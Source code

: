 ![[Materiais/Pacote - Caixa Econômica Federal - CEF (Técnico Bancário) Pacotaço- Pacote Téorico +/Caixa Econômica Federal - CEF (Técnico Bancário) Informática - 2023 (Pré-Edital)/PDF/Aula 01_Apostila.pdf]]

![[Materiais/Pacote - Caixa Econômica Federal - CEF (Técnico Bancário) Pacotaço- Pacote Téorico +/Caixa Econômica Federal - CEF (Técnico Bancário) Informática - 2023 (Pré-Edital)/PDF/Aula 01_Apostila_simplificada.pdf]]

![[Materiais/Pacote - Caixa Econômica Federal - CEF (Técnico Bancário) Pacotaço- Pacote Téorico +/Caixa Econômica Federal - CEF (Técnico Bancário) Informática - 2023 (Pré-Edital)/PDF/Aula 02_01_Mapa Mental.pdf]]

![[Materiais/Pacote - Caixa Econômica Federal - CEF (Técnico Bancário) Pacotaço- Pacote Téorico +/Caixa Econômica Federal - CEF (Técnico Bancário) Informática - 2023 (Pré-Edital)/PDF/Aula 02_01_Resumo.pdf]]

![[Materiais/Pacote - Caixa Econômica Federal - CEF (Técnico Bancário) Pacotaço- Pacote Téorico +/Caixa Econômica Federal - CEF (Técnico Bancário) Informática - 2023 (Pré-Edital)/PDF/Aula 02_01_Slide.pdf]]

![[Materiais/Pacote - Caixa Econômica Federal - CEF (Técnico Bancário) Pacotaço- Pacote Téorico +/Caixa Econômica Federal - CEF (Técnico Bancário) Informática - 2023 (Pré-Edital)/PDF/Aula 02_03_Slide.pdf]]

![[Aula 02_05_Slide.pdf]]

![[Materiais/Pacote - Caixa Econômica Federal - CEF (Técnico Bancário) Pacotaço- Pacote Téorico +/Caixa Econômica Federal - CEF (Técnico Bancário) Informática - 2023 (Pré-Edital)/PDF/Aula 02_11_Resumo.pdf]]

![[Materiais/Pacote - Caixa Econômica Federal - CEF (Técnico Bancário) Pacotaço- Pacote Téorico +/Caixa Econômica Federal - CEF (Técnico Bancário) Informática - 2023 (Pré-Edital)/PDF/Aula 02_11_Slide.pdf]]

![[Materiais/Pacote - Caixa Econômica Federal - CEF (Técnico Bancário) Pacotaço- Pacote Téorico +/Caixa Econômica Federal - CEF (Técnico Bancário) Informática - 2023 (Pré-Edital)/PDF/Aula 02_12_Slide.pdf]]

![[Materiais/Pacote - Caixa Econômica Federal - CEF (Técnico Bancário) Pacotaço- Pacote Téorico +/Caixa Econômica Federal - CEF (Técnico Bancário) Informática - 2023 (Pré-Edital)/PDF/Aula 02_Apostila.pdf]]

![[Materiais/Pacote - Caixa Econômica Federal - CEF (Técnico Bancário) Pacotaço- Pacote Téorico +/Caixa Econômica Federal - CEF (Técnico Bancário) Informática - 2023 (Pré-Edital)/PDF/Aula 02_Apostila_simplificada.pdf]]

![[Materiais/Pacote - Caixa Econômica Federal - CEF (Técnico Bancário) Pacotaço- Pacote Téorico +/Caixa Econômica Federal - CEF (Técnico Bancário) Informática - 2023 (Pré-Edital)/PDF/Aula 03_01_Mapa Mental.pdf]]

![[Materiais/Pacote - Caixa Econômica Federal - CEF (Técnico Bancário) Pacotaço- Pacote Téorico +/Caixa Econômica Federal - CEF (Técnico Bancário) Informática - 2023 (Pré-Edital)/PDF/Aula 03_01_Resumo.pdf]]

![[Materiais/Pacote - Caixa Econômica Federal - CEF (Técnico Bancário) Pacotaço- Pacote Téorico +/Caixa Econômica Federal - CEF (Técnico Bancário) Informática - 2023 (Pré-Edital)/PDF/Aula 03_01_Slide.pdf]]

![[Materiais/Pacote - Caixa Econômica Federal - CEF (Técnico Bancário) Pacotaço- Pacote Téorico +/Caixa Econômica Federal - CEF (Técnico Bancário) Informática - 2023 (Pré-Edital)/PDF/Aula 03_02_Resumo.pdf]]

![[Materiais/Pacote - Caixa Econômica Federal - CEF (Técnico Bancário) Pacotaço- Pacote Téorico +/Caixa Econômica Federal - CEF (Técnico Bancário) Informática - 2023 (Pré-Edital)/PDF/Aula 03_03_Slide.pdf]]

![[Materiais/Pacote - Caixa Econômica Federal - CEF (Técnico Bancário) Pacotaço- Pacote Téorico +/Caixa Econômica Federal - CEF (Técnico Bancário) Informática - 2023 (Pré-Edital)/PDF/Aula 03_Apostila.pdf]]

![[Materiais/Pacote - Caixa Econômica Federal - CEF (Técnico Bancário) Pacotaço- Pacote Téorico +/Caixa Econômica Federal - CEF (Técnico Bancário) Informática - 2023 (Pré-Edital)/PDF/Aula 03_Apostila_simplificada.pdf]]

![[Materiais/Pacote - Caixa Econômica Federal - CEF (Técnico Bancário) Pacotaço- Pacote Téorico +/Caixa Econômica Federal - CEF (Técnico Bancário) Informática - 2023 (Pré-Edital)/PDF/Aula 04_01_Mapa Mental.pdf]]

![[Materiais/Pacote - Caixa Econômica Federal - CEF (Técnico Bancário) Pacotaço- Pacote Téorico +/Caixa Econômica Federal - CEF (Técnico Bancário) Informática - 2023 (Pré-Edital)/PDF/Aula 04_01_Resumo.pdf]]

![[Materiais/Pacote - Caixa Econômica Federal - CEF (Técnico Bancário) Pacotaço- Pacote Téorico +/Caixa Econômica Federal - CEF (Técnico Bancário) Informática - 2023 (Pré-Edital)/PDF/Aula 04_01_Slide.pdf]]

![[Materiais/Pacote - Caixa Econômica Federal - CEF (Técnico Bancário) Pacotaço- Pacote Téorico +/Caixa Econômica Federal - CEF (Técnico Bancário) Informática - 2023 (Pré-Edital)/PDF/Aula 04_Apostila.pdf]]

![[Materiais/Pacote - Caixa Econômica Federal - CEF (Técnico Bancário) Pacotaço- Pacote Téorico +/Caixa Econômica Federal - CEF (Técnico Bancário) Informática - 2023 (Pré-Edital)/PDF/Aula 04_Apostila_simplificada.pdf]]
+++
• **Task goal**:
In the answer, the lines from the first line of the data above through the line containing "2023 (Pré-Edital)/PDF/Aula 01_Apostila_simplificada.pdf]]" must appear exactly as written, with nothing else.

• **Written response**:
Source code

: ![[Materiais/Pacote - Caixa Econômica Federal - CEF (Técnico Bancário) Pacotaço- Pacote Téorico +/Caixa Econômica Federal - CEF (Técnico Bancário) Informática - 2023 (Pré-Edital)/PDF/Aula 01_Apostila.pdf]]

![[Materiais/Pacote - Caixa Econômica Federal - CEF (Técnico Bancário) Pacotaço- Pacote Téorico +/Caixa Econômica Federal - CEF (Técnico Bancário) Informática - 2023 (Pré-Edital)/PDF/Aula 01_Apostila_simplificada.pdf]]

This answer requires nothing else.